▶ [The task]:
Read the lines below. Copy out any that hold the string "CompanyApi".

(Stored data)
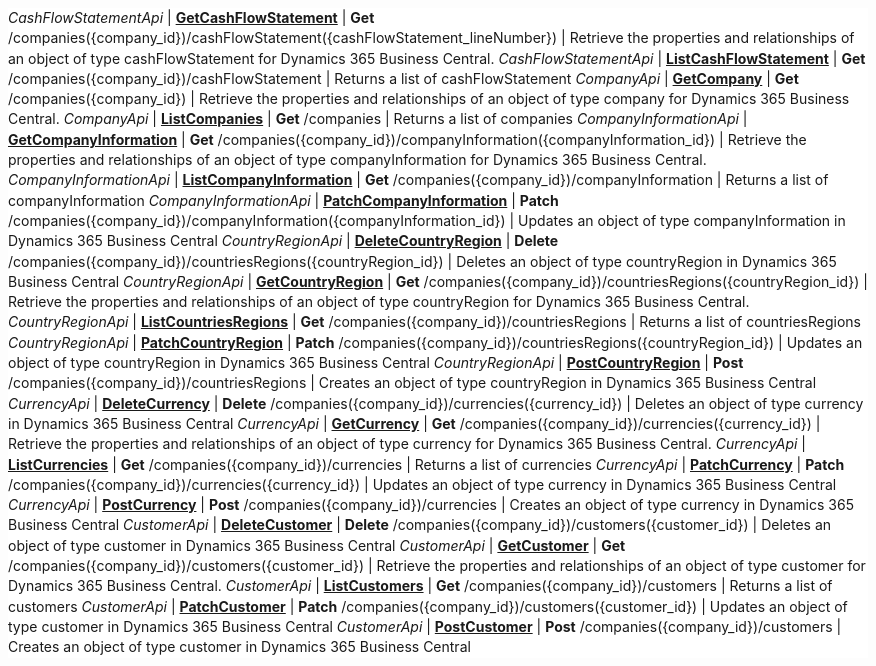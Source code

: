 *CashFlowStatementApi* | [**GetCashFlowStatement**](docs/CashFlowStatementApi.md#getcashflowstatement) | **Get** /companies({company_id})/cashFlowStatement({cashFlowStatement_lineNumber}) | Retrieve the properties and relationships of an object of type cashFlowStatement for Dynamics 365 Business Central.
*CashFlowStatementApi* | [**ListCashFlowStatement**](docs/CashFlowStatementApi.md#listcashflowstatement) | **Get** /companies({company_id})/cashFlowStatement | Returns a list of cashFlowStatement
*CompanyApi* | [**GetCompany**](docs/CompanyApi.md#getcompany) | **Get** /companies({company_id}) | Retrieve the properties and relationships of an object of type company for Dynamics 365 Business Central.
*CompanyApi* | [**ListCompanies**](docs/CompanyApi.md#listcompanies) | **Get** /companies | Returns a list of companies
*CompanyInformationApi* | [**GetCompanyInformation**](docs/CompanyInformationApi.md#getcompanyinformation) | **Get** /companies({company_id})/companyInformation({companyInformation_id}) | Retrieve the properties and relationships of an object of type companyInformation for Dynamics 365 Business Central.
*CompanyInformationApi* | [**ListCompanyInformation**](docs/CompanyInformationApi.md#listcompanyinformation) | **Get** /companies({company_id})/companyInformation | Returns a list of companyInformation
*CompanyInformationApi* | [**PatchCompanyInformation**](docs/CompanyInformationApi.md#patchcompanyinformation) | **Patch** /companies({company_id})/companyInformation({companyInformation_id}) | Updates an object of type companyInformation in Dynamics 365 Business Central
*CountryRegionApi* | [**DeleteCountryRegion**](docs/CountryRegionApi.md#deletecountryregion) | **Delete** /companies({company_id})/countriesRegions({countryRegion_id}) | Deletes an object of type countryRegion in Dynamics 365 Business Central
*CountryRegionApi* | [**GetCountryRegion**](docs/CountryRegionApi.md#getcountryregion) | **Get** /companies({company_id})/countriesRegions({countryRegion_id}) | Retrieve the properties and relationships of an object of type countryRegion for Dynamics 365 Business Central.
*CountryRegionApi* | [**ListCountriesRegions**](docs/CountryRegionApi.md#listcountriesregions) | **Get** /companies({company_id})/countriesRegions | Returns a list of countriesRegions
*CountryRegionApi* | [**PatchCountryRegion**](docs/CountryRegionApi.md#patchcountryregion) | **Patch** /companies({company_id})/countriesRegions({countryRegion_id}) | Updates an object of type countryRegion in Dynamics 365 Business Central
*CountryRegionApi* | [**PostCountryRegion**](docs/CountryRegionApi.md#postcountryregion) | **Post** /companies({company_id})/countriesRegions | Creates an object of type countryRegion in Dynamics 365 Business Central
*CurrencyApi* | [**DeleteCurrency**](docs/CurrencyApi.md#deletecurrency) | **Delete** /companies({company_id})/currencies({currency_id}) | Deletes an object of type currency in Dynamics 365 Business Central
*CurrencyApi* | [**GetCurrency**](docs/CurrencyApi.md#getcurrency) | **Get** /companies({company_id})/currencies({currency_id}) | Retrieve the properties and relationships of an object of type currency for Dynamics 365 Business Central.
*CurrencyApi* | [**ListCurrencies**](docs/CurrencyApi.md#listcurrencies) | **Get** /companies({company_id})/currencies | Returns a list of currencies
*CurrencyApi* | [**PatchCurrency**](docs/CurrencyApi.md#patchcurrency) | **Patch** /companies({company_id})/currencies({currency_id}) | Updates an object of type currency in Dynamics 365 Business Central
*CurrencyApi* | [**PostCurrency**](docs/CurrencyApi.md#postcurrency) | **Post** /companies({company_id})/currencies | Creates an object of type currency in Dynamics 365 Business Central
*CustomerApi* | [**DeleteCustomer**](docs/CustomerApi.md#deletecustomer) | **Delete** /companies({company_id})/customers({customer_id}) | Deletes an object of type customer in Dynamics 365 Business Central
*CustomerApi* | [**GetCustomer**](docs/CustomerApi.md#getcustomer) | **Get** /companies({company_id})/customers({customer_id}) | Retrieve the properties and relationships of an object of type customer for Dynamics 365 Business Central.
*CustomerApi* | [**ListCustomers**](docs/CustomerApi.md#listcustomers) | **Get** /companies({company_id})/customers | Returns a list of customers
*CustomerApi* | [**PatchCustomer**](docs/CustomerApi.md#patchcustomer) | **Patch** /companies({company_id})/customers({customer_id}) | Updates an object of type customer in Dynamics 365 Business Central
*CustomerApi* | [**PostCustomer**](docs/CustomerApi.md#postcustomer) | **Post** /companies({company_id})/customers | Creates an object of type customer in Dynamics 365 Business Central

▶ [Exercise answer]:
*CompanyApi* | [**GetCompany**](docs/CompanyApi.md#getcompany) | **Get** /companies({company_id}) | Retrieve the properties and relationships of an object of type company for Dynamics 365 Business Central.
*CompanyApi* | [**ListCompanies**](docs/CompanyApi.md#listcompanies) | **Get** /companies | Returns a list of companies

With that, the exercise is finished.